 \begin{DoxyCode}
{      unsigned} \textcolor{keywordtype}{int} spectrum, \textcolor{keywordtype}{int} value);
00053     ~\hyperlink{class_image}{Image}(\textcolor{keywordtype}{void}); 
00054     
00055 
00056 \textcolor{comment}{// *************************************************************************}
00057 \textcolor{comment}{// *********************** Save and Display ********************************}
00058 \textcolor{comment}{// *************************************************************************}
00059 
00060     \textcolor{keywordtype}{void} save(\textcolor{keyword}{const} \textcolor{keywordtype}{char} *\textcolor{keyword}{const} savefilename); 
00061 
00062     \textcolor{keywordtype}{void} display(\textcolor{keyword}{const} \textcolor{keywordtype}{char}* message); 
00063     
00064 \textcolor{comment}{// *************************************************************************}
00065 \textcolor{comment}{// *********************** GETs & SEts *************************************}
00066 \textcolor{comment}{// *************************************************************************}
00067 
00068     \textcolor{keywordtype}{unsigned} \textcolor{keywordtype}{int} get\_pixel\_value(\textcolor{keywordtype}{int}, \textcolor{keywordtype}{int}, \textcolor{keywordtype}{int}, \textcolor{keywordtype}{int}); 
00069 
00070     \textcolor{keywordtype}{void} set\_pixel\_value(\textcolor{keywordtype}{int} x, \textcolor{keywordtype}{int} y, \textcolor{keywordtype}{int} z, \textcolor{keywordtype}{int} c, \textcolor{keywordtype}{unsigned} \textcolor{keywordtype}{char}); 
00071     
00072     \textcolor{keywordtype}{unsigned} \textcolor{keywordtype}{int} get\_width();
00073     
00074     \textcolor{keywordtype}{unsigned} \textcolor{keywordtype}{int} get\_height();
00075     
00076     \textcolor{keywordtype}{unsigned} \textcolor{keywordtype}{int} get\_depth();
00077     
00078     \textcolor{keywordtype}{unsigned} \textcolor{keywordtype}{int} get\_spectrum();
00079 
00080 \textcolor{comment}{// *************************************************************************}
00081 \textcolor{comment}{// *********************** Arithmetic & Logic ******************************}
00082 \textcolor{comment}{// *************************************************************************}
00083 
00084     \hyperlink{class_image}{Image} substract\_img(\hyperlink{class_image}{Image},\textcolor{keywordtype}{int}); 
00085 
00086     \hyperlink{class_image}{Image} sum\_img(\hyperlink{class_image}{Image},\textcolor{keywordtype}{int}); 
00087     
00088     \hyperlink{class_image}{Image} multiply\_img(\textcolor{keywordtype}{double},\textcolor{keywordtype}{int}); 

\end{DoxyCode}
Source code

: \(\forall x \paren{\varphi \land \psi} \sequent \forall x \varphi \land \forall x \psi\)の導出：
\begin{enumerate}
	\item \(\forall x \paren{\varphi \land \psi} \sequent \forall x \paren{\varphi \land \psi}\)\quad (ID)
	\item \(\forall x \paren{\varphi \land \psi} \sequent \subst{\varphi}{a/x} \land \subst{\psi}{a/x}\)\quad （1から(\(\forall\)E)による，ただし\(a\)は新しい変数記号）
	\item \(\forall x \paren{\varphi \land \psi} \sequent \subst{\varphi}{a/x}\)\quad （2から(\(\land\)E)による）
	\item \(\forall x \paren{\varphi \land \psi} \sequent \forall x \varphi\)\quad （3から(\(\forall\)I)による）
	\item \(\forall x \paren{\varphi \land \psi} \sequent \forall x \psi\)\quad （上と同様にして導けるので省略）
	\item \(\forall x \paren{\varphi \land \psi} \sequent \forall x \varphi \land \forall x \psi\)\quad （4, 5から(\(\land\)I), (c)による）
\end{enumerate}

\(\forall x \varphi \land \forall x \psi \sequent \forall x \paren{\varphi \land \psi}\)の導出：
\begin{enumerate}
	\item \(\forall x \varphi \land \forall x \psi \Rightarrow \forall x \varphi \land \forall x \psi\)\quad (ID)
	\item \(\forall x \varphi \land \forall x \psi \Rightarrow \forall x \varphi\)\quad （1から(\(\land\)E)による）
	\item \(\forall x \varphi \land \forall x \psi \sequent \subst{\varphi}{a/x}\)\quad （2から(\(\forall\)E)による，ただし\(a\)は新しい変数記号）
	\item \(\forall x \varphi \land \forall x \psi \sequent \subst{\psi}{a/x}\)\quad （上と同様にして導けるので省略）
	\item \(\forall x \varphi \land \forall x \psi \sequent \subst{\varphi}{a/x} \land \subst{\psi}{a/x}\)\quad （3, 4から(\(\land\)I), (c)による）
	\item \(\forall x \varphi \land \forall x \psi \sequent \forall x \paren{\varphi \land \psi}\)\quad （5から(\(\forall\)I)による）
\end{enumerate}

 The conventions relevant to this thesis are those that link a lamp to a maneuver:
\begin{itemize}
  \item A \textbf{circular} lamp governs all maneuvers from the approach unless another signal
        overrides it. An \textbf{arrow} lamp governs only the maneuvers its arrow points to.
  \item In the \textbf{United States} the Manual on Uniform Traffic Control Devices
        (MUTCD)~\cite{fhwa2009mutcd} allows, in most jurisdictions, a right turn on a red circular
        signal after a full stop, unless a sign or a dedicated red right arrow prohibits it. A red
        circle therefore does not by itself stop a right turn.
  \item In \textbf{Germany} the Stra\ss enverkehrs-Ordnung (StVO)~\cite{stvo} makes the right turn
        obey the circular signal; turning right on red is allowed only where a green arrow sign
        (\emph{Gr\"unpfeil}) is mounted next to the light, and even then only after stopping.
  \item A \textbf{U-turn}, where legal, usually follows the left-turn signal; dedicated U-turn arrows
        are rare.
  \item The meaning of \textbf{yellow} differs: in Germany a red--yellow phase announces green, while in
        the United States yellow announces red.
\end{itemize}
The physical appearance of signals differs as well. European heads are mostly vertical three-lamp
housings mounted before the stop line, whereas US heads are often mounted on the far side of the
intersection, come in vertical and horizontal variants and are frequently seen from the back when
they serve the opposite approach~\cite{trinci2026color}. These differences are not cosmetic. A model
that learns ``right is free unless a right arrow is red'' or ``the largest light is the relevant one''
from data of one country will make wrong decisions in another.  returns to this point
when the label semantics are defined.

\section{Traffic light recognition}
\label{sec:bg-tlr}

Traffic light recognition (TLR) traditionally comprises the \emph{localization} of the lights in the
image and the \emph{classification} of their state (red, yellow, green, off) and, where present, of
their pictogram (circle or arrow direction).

★ ★ ★ ★ ★ ★ ★

• **Try it**:
Could you please reproduce each record exactly, leaving nothing out?

• **Exercise result**:
 \begin{DoxyCode}
{      unsigned} \textcolor{keywordtype}{int} spectrum, \textcolor{keywordtype}{int} value);
00053     ~\hyperlink{class_image}{Image}(\textcolor{keywordtype}{void}); 
00054     
00055 
00056 \textcolor{comment}{// *************************************************************************}
00057 \textcolor{comment}{// *********************** Save and Display ********************************}
00058 \textcolor{comment}{// *************************************************************************}
00059 
00060     \textcolor{keywordtype}{void} save(\textcolor{keyword}{const} \textcolor{keywordtype}{char} *\textcolor{keyword}{const} savefilename); 
00061 
00062     \textcolor{keywordtype}{void} display(\textcolor{keyword}{const} \textcolor{keywordtype}{char}* message); 
00063     
00064 \textcolor{comment}{// *************************************************************************}
00065 \textcolor{comment}{// *********************** GETs & SEts *************************************}
00066 \textcolor{comment}{// *************************************************************************}
00067 
00068     \textcolor{keywordtype}{unsigned} \textcolor{keywordtype}{int} get\_pixel\_value(\textcolor{keywordtype}{int}, \textcolor{keywordtype}{int}, \textcolor{keywordtype}{int}, \textcolor{keywordtype}{int}); 
00069 
00070     \textcolor{keywordtype}{void} set\_pixel\_value(\textcolor{keywordtype}{int} x, \textcolor{keywordtype}{int} y, \textcolor{keywordtype}{int} z, \textcolor{keywordtype}{int} c, \textcolor{keywordtype}{unsigned} \textcolor{keywordtype}{char}); 
00071     
00072     \textcolor{keywordtype}{unsigned} \textcolor{keywordtype}{int} get\_width();
00073     
00074     \textcolor{keywordtype}{unsigned} \textcolor{keywordtype}{int} get\_height();
00075     
00076     \textcolor{keywordtype}{unsigned} \textcolor{keywordtype}{int} get\_depth();
00077     
00078     \textcolor{keywordtype}{unsigned} \textcolor{keywordtype}{int} get\_spectrum();
00079 
00080 \textcolor{comment}{// *************************************************************************}
00081 \textcolor{comment}{// *********************** Arithmetic & Logic ******************************}
00082 \textcolor{comment}{// *************************************************************************}
00083 
00084     \hyperlink{class_image}{Image} substract\_img(\hyperlink{class_image}{Image},\textcolor{keywordtype}{int}); 
00085 
00086     \hyperlink{class_image}{Image} sum\_img(\hyperlink{class_image}{Image},\textcolor{keywordtype}{int}); 
00087     
00088     \hyperlink{class_image}{Image} multiply\_img(\textcolor{keywordtype}{double},\textcolor{keywordtype}{int}); 

\end{DoxyCode}
Source code

: \(\forall x \paren{\varphi \land \psi} \sequent \forall x \varphi \land \forall x \psi\)の導出：
\begin{enumerate}
	\item \(\forall x \paren{\varphi \land \psi} \sequent \forall x \paren{\varphi \land \psi}\)\quad (ID)
	\item \(\forall x \paren{\varphi \land \psi} \sequent \subst{\varphi}{a/x} \land \subst{\psi}{a/x}\)\quad （1から(\(\forall\)E)による，ただし\(a\)は新しい変数記号）
	\item \(\forall x \paren{\varphi \land \psi} \sequent \subst{\varphi}{a/x}\)\quad （2から(\(\land\)E)による）
	\item \(\forall x \paren{\varphi \land \psi} \sequent \forall x \varphi\)\quad （3から(\(\forall\)I)による）
	\item \(\forall x \paren{\varphi \land \psi} \sequent \forall x \psi\)\quad （上と同様にして導けるので省略）
	\item \(\forall x \paren{\varphi \land \psi} \sequent \forall x \varphi \land \forall x \psi\)\quad （4, 5から(\(\land\)I), (c)による）
\end{enumerate}

\(\forall x \varphi \land \forall x \psi \sequent \forall x \paren{\varphi \land \psi}\)の導出：
\begin{enumerate}
	\item \(\forall x \varphi \land \forall x \psi \Rightarrow \forall x \varphi \land \forall x \psi\)\quad (ID)
	\item \(\forall x \varphi \land \forall x \psi \Rightarrow \forall x \varphi\)\quad （1から(\(\land\)E)による）
	\item \(\forall x \varphi \land \forall x \psi \sequent \subst{\varphi}{a/x}\)\quad （2から(\(\forall\)E)による，ただし\(a\)は新しい変数記号）
	\item \(\forall x \varphi \land \forall x \psi \sequent \subst{\psi}{a/x}\)\quad （上と同様にして導けるので省略）
	\item \(\forall x \varphi \land \forall x \psi \sequent \subst{\varphi}{a/x} \land \subst{\psi}{a/x}\)\quad （3, 4から(\(\land\)I), (c)による）
	\item \(\forall x \varphi \land \forall x \psi \sequent \forall x \paren{\varphi \land \psi}\)\quad （5から(\(\forall\)I)による）
\end{enumerate}

 The conventions relevant to this thesis are those that link a lamp to a maneuver:
\begin{itemize}
  \item A \textbf{circular} lamp governs all maneuvers from the approach unless another signal
        overrides it. An \textbf{arrow} lamp governs only the maneuvers its arrow points to.
  \item In the \textbf{United States} the Manual on Uniform Traffic Control Devices
        (MUTCD)~\cite{fhwa2009mutcd} allows, in most jurisdictions, a right turn on a red circular
        signal after a full stop, unless a sign or a dedicated red right arrow prohibits it. A red
        circle therefore does not by itself stop a right turn.
  \item In \textbf{Germany} the Stra\ss enverkehrs-Ordnung (StVO)~\cite{stvo} makes the right turn
        obey the circular signal; turning right on red is allowed only where a green arrow sign
        (\emph{Gr\"unpfeil}) is mounted next to the light, and even then only after stopping.
  \item A \textbf{U-turn}, where legal, usually follows the left-turn signal; dedicated U-turn arrows
        are rare.
  \item The meaning of \textbf{yellow} differs: in Germany a red--yellow phase announces green, while in
        the United States yellow announces red.
\end{itemize}
The physical appearance of signals differs as well. European heads are mostly vertical three-lamp
housings mounted before the stop line, whereas US heads are often mounted on the far side of the
intersection, come in vertical and horizontal variants and are frequently seen from the back when
they serve the opposite approach~\cite{trinci2026color}. These differences are not cosmetic. A model
that learns ``right is free unless a right arrow is red'' or ``the largest light is the relevant one''
from data of one country will make wrong decisions in another.  returns to this point
when the label semantics are defined.

\section{Traffic light recognition}
\label{sec:bg-tlr}

Traffic light recognition (TLR) traditionally comprises the \emph{localization} of the lights in the
image and the \emph{classification} of their state (red, yellow, green, off) and, where present, of
their pictogram (circle or arrow direction).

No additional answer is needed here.